Hi! I’m a freshman at Caltech majoring in Computer Science.
I’m interested in machine learning–particularly in its applications to scientific research–as well as signal processing and full-stack development.
You can reach me here:
I also have profiles on Google Scholar and ORCiD.
Publications
- Arjun Sharma, Vinesh Maguire Rajpaul, "Positive and unlabelled machine learning
reveals new fast radio burst repeater candidates", Monthly Notices of the Royal Astronomical
Society, Volume 533, Issue 3, September 2024
doi: 10.1093/mnras/stae1972
Projects
-
Fast radio bursts and positive unlabelled machine learning
2023-2024Fast radio bursts (FRBs) are high-energy radio transients of unknown astronomical origin.

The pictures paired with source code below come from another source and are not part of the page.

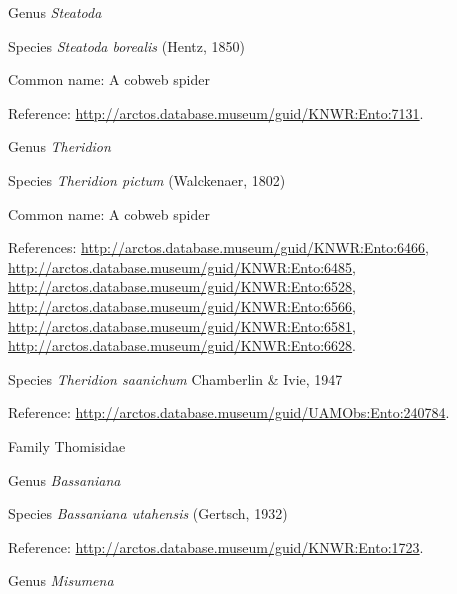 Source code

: \documentclass[9pt, article]{memoir}
\begin{document}
\begin{multicols}{2}
\vspace{6pt}\noindent\hspace{30pt}Genus \textit{Steatoda}


\vspace{6pt}\noindent\hspace{36pt}Species \textit{Steatoda borealis} (Hentz, 1850)


Common name: A cobweb spider

Reference: 
\url{http://arctos.database.museum/guid/KNWR:Ento:7131}.

\vspace{6pt}\noindent\hspace{30pt}Genus \textit{Theridion}


\vspace{6pt}\noindent\hspace{36pt}Species \textit{Theridion pictum} (Walckenaer, 1802)


Common name: A cobweb spider

References: 
\url{http://arctos.database.museum/guid/KNWR:Ento:6466}, 
\url{http://arctos.database.museum/guid/KNWR:Ento:6485}, 
\url{http://arctos.database.museum/guid/KNWR:Ento:6528}, 
\url{http://arctos.database.museum/guid/KNWR:Ento:6566}, 
\url{http://arctos.database.museum/guid/KNWR:Ento:6581}, 
\url{http://arctos.database.museum/guid/KNWR:Ento:6628}.

\vspace{6pt}\noindent\hspace{36pt}Species \textit{Theridion saanichum} Chamberlin \& Ivie, 1947


Reference: 
\url{http://arctos.database.museum/guid/UAMObs:Ento:240784}.

\vspace{6pt}\noindent\hspace{24pt}Family Thomisidae


\vspace{6pt}\noindent\hspace{30pt}Genus \textit{Bassaniana}


\vspace{6pt}\noindent\hspace{36pt}Species \textit{Bassaniana utahensis} (Gertsch, 1932)


Reference: 
\url{http://arctos.database.museum/guid/KNWR:Ento:1723}.

\vspace{6pt}\noindent\hspace{30pt}Genus \textit{Misumena}



\end{multicols}
\end{document}
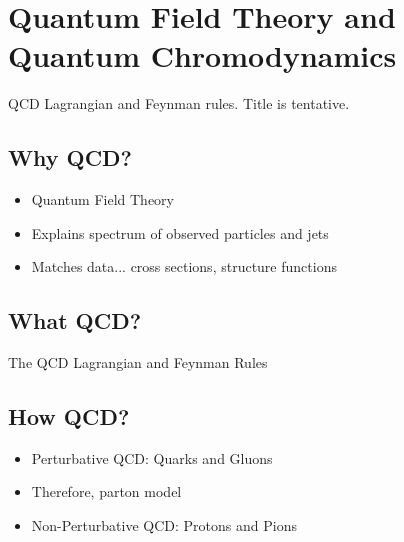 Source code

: 

\section{Quantum Field Theory and Quantum Chromodynamics}
QCD Lagrangian and Feynman rules.
%
Title is tentative.



\subsection{Why QCD?}
\begin{itemize}
    \item
        Quantum Field Theory

    \item
        Explains spectrum of observed particles and jets

    \item
        Matches data... cross sections, structure functions
\end{itemize}


\subsection{What QCD?}
The QCD Lagrangian and Feynman Rules


\subsection{How QCD?}
\begin{itemize}
    \item
        Perturbative QCD: Quarks and Gluons

    \item
        Therefore, parton model

    \item
        Non-Perturbative QCD: Protons and Pions
\end{itemize}

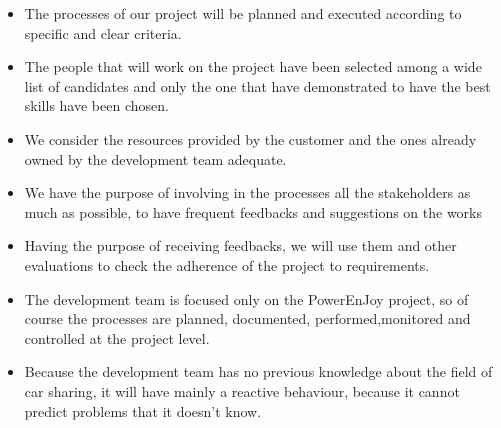 \begin{itemize}
\item The processes of our project will be planned and executed according to specific and clear criteria. 
\item The people that will work on the project have been selected among a wide list of candidates and only the one that have demonstrated to have the best skills have been chosen.
\item We consider the resources provided by the customer and the ones already owned by the development team adequate.
\item We have the purpose of involving in the processes all the stakeholders as much as possible, to have frequent feedbacks and suggestions on the works
\item Having the purpose of receiving feedbacks, we will use them and other evaluations to check the adherence of the project to requirements.
\item The development team is focused only on the PowerEnJoy project, so of course the processes are planned, documented, performed,monitored and controlled at the project level.
\item Because the development team has no previous knowledge about the field of car sharing, it will have mainly a reactive behaviour, because it cannot predict problems that it doesn't know.  
\end{itemize}   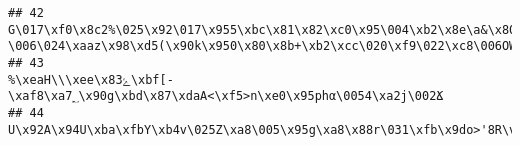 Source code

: \documentclass[
]{article}
\begin{document}
\begin{verbatim}
## 42                                                                                                                                                                                                                                                                                                                      G\017\xf0\x8c2%\025\x92\017\x955\xbc\x81\x82\xc0\x95\004\xb2\x8e\a&\x80?\006\024\xaaz\x98\xd5(\x90k\x950\x80\x8b+\xb2\xcc\020\xf9\022\xc8\006OW\b»\x8c\xd9\xf0\xd5O\x87D\x8bG\x90\xd5]\xc4OQi\xb7\xa7'(\xae\034\xde\xc3\005%96|w\xf6\xe9G\xf7\003Ґ\xe5%l{\x99c\xdc\024\xdd\xc1\xc1\x85\xbd\xfc\xa3\xd5T7\xce9\xb1Y\x9cu\xb5\xe7\xf8\x80\xef\024\xccТVz\xceAi2umu\xe3'\xd1M9\x8b~\x81\v\f\xe0\x8e\xc9w\xb5\xcev^n\033\xb3\x91]d\034\001\x9e\x97\xfa\xc6R\xd8}#m8}\xbf\xb2tJ]h\031\xfb\xd2\xc6\xdd\xe1qj)He\xc8\017\x97\xf6J\x97u\x9ae\x8d\xc3\xfb\xc1\xfex.\xa7\xa0\xd0\036\037\xdbjCo
## 43                                                                                                                                                                                                                                                                                                                                                                                                                                                                                                                                                                                                                                                                                                                                                                                                                        %\xeaH\\\xee\x83ۓ\xbf[-\xaf8\xa7؁\x90g\xbd\x87\xdaA<\xf5>n\xe0\x95phα\0054\xa2j\002Ճ
## 44                                                                                                                                                                                                                                                                                                                                                                                                                                                                                                                                                                                                                                                                                                                                                                                                      U\x92A\x94U\xba\xfbY\xb4v\025Z\xa8\005\x95g\xa8\x88r\031\xfb\x9do>'8R\vErf3B\xed\xd0\037[\xbc\xf9\033

\end{verbatim}
\end{document}

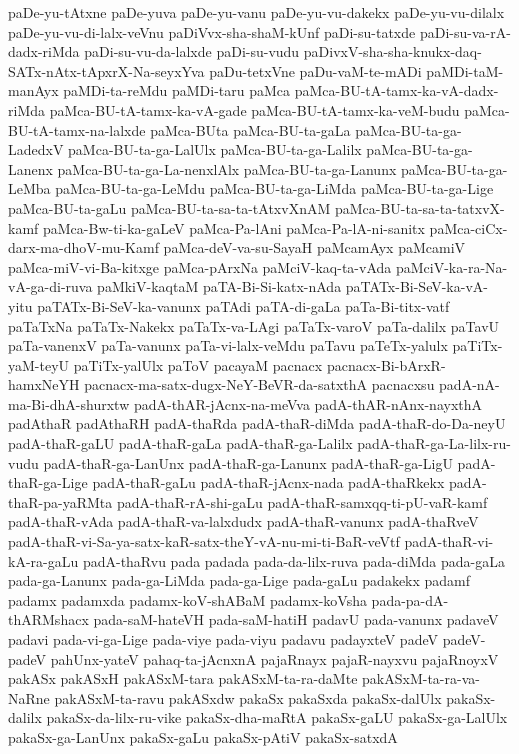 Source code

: {paDe-yu-tAtxne
paDe-yuva
paDe-yu-vanu
paDe-yu-vu-dakekx
paDe-yu-vu-dilalx
paDe-yu-vu-di-lalx-veVnu
paDiVvx-sha-shaM-kUnf
paDi-su-tatxde
paDi-su-va-rA-dadx-riMda
paDi-su-vu-da-lalxde
paDi-su-vudu
paDivxV-sha-sha-knukx-daq-SATx-nAtx-tApxrX-Na-seyxYva
paDu-tetxVne
paDu-vaM-te-mADi
paMDi-taM-manAyx
paMDi-ta-reMdu
paMDi-taru
paMca
paMca-BU-tA-tamx-ka-vA-dadx-riMda
paMca-BU-tA-tamx-ka-vA-gade
paMca-BU-tA-tamx-ka-veM-budu
paMca-BU-tA-tamx-na-lalxde
paMca-BUta
paMca-BU-ta-gaLa
paMca-BU-ta-ga-LadedxV
paMca-BU-ta-ga-LalUlx
paMca-BU-ta-ga-Lalilx
paMca-BU-ta-ga-Lanenx
paMca-BU-ta-ga-La-nenxlAlx
paMca-BU-ta-ga-Lanunx
paMca-BU-ta-ga-LeMba
paMca-BU-ta-ga-LeMdu
paMca-BU-ta-ga-LiMda
paMca-BU-ta-ga-Lige
paMca-BU-ta-gaLu
paMca-BU-ta-sa-ta-tAtxvXnAM
paMca-BU-ta-sa-ta-tatxvX-kamf
paMca-Bw-ti-ka-gaLeV
paMca-Pa-lAni
paMca-Pa-lA-ni-sanitx
paMca-ciCx-darx-ma-dhoV-mu-Kamf
paMca-deV-va-su-SayaH
paMcamAyx
paMcamiV
paMca-miV-vi-Ba-kitxge
paMca-pArxNa
paMciV-kaq-ta-vAda
paMciV-ka-ra-Na-vA-ga-di-ruva
paMkiV-kaqtaM
paTA-Bi-Si-katx-nAda
paTATx-Bi-SeV-ka-vA-yitu
paTATx-Bi-SeV-ka-vanunx
paTAdi
paTA-di-gaLa
paTa-Bi-titx-vatf
paTaTxNa
paTaTx-Nakekx
paTaTx-va-LAgi
paTaTx-varoV
paTa-dalilx
paTavU
paTa-vanenxV
paTa-vanunx
paTa-vi-lalx-veMdu
paTavu
paTeTx-yalulx
paTiTx-yaM-teyU
paTiTx-yalUlx
paToV
pacayaM
pacnacx
pacnacx-Bi-bArxR-hamxNeYH
pacnacx-ma-satx-dugx-NeY-BeVR-da-satxthA
pacnacxsu
padA-nA-ma-Bi-dhA-shurxtw
padA-thAR-jAcnx-na-meVva
padA-thAR-nAnx-nayxthA
padAthaR
padAthaRH
padA-thaRda
padA-thaR-diMda
padA-thaR-do-Da-neyU
padA-thaR-gaLU
padA-thaR-gaLa
padA-thaR-ga-Lalilx
padA-thaR-ga-La-lilx-ru-vudu
padA-thaR-ga-LanUnx
padA-thaR-ga-Lanunx
padA-thaR-ga-LigU
padA-thaR-ga-Lige
padA-thaR-gaLu
padA-thaR-jAcnx-nada
padA-thaRkekx
padA-thaR-pa-yaRMta
padA-thaR-rA-shi-gaLu
padA-thaR-samxqq-ti-pU-vaR-kamf
padA-thaR-vAda
padA-thaR-va-lalxdudx
padA-thaR-vanunx
padA-thaRveV
padA-thaR-vi-Sa-ya-satx-kaR-satx-theY-vA-nu-mi-ti-BaR-veVtf
padA-thaR-vi-kA-ra-gaLu
padA-thaRvu
pada
padada
pada-da-lilx-ruva
pada-diMda
pada-gaLa
pada-ga-Lanunx
pada-ga-LiMda
pada-ga-Lige
pada-gaLu
padakekx
padamf
padamx
padamxda
padamx-koV-shABaM
padamx-koVsha
pada-pa-dA-thARMshacx
pada-saM-hateVH
pada-saM-hatiH
padavU
pada-vanunx
padaveV
padavi
pada-vi-ga-Lige
pada-viye
pada-viyu
padavu
padayxteV
padeV
padeV-padeV
pahUnx-yateV
pahaq-ta-jAcnxnA
pajaRnayx
pajaR-nayxvu
pajaRnoyxV
pakASx
pakASxH
pakASxM-tara
pakASxM-ta-ra-daMte
pakASxM-ta-ra-va-NaRne
pakASxM-ta-ravu
pakASxdw
pakaSx
pakaSxda
pakaSx-dalUlx
pakaSx-dalilx
pakaSx-da-lilx-ru-vike
pakaSx-dha-maRtA
pakaSx-gaLU
pakaSx-ga-LalUlx
pakaSx-ga-LanUnx
pakaSx-gaLu
pakaSx-pAtiV
pakaSx-satxdA
}

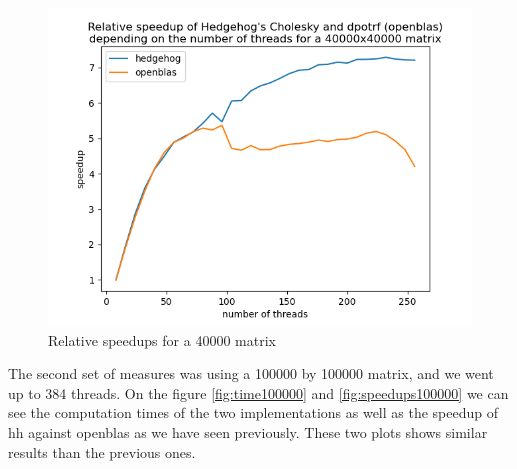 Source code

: \begin{figure}[!ht]
  \begin{center}
    \includegraphics[scale=0.8]{img/relative-speedup-40000.png}
    \caption{Relative speedups for a 40000 matrix}
    \label{fig:relativespeedup40000}
  \end{center}
\end{figure}

The second set of measures was using a 100000 by 100000 matrix, and we went up to
384 threads. On the figure \ref{fig:time100000} and \ref{fig:speedups100000} we
can see the computation times of the two implementations as well as the speedup
of \gls{hh} against openblas as we have seen previously. These two plots shows
similar results than the previous ones.

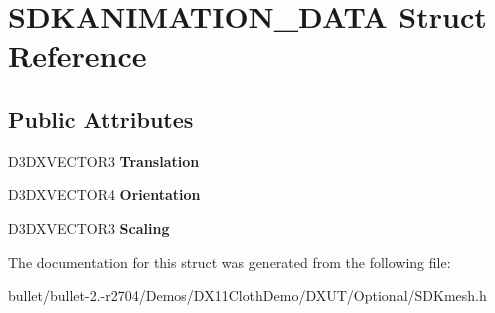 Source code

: \hypertarget{struct_s_d_k_a_n_i_m_a_t_i_o_n___d_a_t_a}{\section{S\+D\+K\+A\+N\+I\+M\+A\+T\+I\+O\+N\+\_\+\+D\+A\+T\+A Struct Reference}
\label{struct_s_d_k_a_n_i_m_a_t_i_o_n___d_a_t_a}
}
\subsection*{Public Attributes}
\begin{DoxyCompactItemize}
\item 
\hypertarget{struct_s_d_k_a_n_i_m_a_t_i_o_n___d_a_t_a_adad4b0ac15283c48824eb5941e655fb1}{D3\+D\+X\+V\+E\+C\+T\+O\+R3 {\bfseries Translation}}\label{struct_s_d_k_a_n_i_m_a_t_i_o_n___d_a_t_a_adad4b0ac15283c48824eb5941e655fb1}

\item 
\hypertarget{struct_s_d_k_a_n_i_m_a_t_i_o_n___d_a_t_a_a28e6f60beced06e0f660996ae46219e5}{D3\+D\+X\+V\+E\+C\+T\+O\+R4 {\bfseries Orientation}}\label{struct_s_d_k_a_n_i_m_a_t_i_o_n___d_a_t_a_a28e6f60beced06e0f660996ae46219e5}

\item 
\hypertarget{struct_s_d_k_a_n_i_m_a_t_i_o_n___d_a_t_a_ad6fa0a709c1147ed93542a2ae584ba27}{D3\+D\+X\+V\+E\+C\+T\+O\+R3 {\bfseries Scaling}}\label{struct_s_d_k_a_n_i_m_a_t_i_o_n___d_a_t_a_ad6fa0a709c1147ed93542a2ae584ba27}

\end{DoxyCompactItemize}


The documentation for this struct was generated from the following file\+:\begin{DoxyCompactItemize}
\item 
bullet/bullet-\/2.-\/r2704/\+Demos/\+D\+X11\+Cloth\+Demo/\+D\+X\+U\+T/\+Optional/S\+D\+Kmesh.\+h\end{DoxyCompactItemize}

Some FRB sources repeat, offering valuable scientific insights. However, past uses of supervised ML to identify ‘hidden repeaters’ overlooked the positive and unlabelled (PU) nature of FRB repeater data, where true labels exist only for known repeaters. The key contribution of my paper was identify the need for different, PU-specific, techniques for this problem.
I trained and optimised an ensemble of five PU-specific classifiers to identify 66 repeater candidtes with high confidence, 18 of which were missed by previous techniques. Compared to supervised methods, PU classifiers improved recall by 4.62% and consistently scored better on PU-specific metrics.
I presented my findings at the 2023 MIT Undergraduate Research Technology Conference and published them in the Monthly Notices of the Royal Astronomical Society. This project was also one of 20 to win the grand prize at the Indian IRIS National Science Fair in 2024 and be selected as part of Team India for the 2024 International Science & Engineering Fair in Los Angeles.
The code for this project was written in Python and made extensive use of the scikit-learn, SciPy, optuna and pandas libraries. To add standardised methods for fitting and inference, I created custom open-source implementations of pre-existing PU learning algorithms, including Modified PU Logistic Regression and PUExtraTrees.
I am grateful for the mentorship of Dr. Vinesh Maguire Rajpaul (University of Cambridge) in this project.
-
Fourier transforms and audio recognition: signal processing research paper
2023-2024For my IB Mathematics Extended Essay, I studied and implemented signal processing methods to rapidly identify short audio clips.
I developed and analyzed a technique that generated memory-efficient hashes of a database of audio clips by taking Hann-windowed short-time Fourier Transforms of approximately 1-second frames. A simple matching algorithm then identified arbitrary 10-second clips from the database with 96.8% accuracy, and 2.5-second clips with 93.8% accuracy. Upon the addition of background noise of an equal intensity of the main audio file, 82.8% accuracy was still achieved for 10-second clips.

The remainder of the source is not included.